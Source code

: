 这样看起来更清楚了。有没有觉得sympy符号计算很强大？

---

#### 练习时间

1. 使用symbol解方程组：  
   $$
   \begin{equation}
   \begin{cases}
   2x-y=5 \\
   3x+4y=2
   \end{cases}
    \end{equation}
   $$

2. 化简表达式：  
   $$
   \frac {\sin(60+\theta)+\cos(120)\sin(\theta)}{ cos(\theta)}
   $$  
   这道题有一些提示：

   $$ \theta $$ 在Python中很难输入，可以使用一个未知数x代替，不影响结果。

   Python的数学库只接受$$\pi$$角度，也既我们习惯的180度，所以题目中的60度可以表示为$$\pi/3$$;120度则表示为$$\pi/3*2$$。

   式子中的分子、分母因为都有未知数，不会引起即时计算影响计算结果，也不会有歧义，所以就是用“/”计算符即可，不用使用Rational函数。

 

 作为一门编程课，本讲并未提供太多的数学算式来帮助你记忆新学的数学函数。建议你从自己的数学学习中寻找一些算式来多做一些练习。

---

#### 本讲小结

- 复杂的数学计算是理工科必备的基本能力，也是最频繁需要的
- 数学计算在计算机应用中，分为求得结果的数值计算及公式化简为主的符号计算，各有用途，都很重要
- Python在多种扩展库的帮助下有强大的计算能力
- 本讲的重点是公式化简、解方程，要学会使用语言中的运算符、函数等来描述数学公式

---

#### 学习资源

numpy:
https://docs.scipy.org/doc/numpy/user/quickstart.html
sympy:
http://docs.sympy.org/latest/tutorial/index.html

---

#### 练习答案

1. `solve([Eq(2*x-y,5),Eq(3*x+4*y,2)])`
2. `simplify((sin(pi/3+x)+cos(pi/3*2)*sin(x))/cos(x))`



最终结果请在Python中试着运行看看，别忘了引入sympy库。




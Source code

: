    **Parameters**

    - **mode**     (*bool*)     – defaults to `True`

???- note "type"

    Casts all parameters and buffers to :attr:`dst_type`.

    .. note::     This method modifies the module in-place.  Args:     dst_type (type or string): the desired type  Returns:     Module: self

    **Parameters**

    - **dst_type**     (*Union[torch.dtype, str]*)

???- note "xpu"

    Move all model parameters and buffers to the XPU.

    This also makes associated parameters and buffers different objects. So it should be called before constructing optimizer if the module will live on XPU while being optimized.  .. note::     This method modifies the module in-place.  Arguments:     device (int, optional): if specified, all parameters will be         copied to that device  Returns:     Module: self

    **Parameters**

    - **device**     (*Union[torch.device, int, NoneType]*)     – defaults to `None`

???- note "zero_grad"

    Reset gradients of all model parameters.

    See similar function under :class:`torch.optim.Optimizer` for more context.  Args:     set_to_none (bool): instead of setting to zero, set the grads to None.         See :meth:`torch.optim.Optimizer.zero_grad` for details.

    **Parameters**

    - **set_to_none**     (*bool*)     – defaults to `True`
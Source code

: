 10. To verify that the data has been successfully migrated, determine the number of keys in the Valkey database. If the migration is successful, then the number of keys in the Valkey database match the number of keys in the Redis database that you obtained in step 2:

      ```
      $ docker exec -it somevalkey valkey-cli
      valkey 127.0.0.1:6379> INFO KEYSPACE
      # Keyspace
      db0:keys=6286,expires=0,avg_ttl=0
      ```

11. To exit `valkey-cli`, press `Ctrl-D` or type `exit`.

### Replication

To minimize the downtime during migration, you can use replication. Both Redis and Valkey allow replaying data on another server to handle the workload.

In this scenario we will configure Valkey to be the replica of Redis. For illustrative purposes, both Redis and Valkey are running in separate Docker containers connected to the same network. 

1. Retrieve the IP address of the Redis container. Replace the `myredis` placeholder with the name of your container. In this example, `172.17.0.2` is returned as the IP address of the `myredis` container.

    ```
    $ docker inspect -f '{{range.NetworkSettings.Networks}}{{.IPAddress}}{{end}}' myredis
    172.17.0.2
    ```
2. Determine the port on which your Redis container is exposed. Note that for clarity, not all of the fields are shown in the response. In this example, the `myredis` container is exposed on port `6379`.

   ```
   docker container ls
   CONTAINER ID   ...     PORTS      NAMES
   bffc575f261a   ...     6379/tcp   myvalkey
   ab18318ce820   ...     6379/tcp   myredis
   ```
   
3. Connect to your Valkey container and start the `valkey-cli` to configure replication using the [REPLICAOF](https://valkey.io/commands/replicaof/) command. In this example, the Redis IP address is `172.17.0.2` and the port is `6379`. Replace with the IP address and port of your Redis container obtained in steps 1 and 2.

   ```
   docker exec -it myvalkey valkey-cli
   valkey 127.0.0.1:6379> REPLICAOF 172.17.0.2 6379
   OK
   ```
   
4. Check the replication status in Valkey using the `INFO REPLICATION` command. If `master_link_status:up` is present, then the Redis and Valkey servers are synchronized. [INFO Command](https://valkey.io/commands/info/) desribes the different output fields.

- - -

> What to work on
Say how many lines of the listing above contain "torch". Include nothing besides the number.

> Written response
3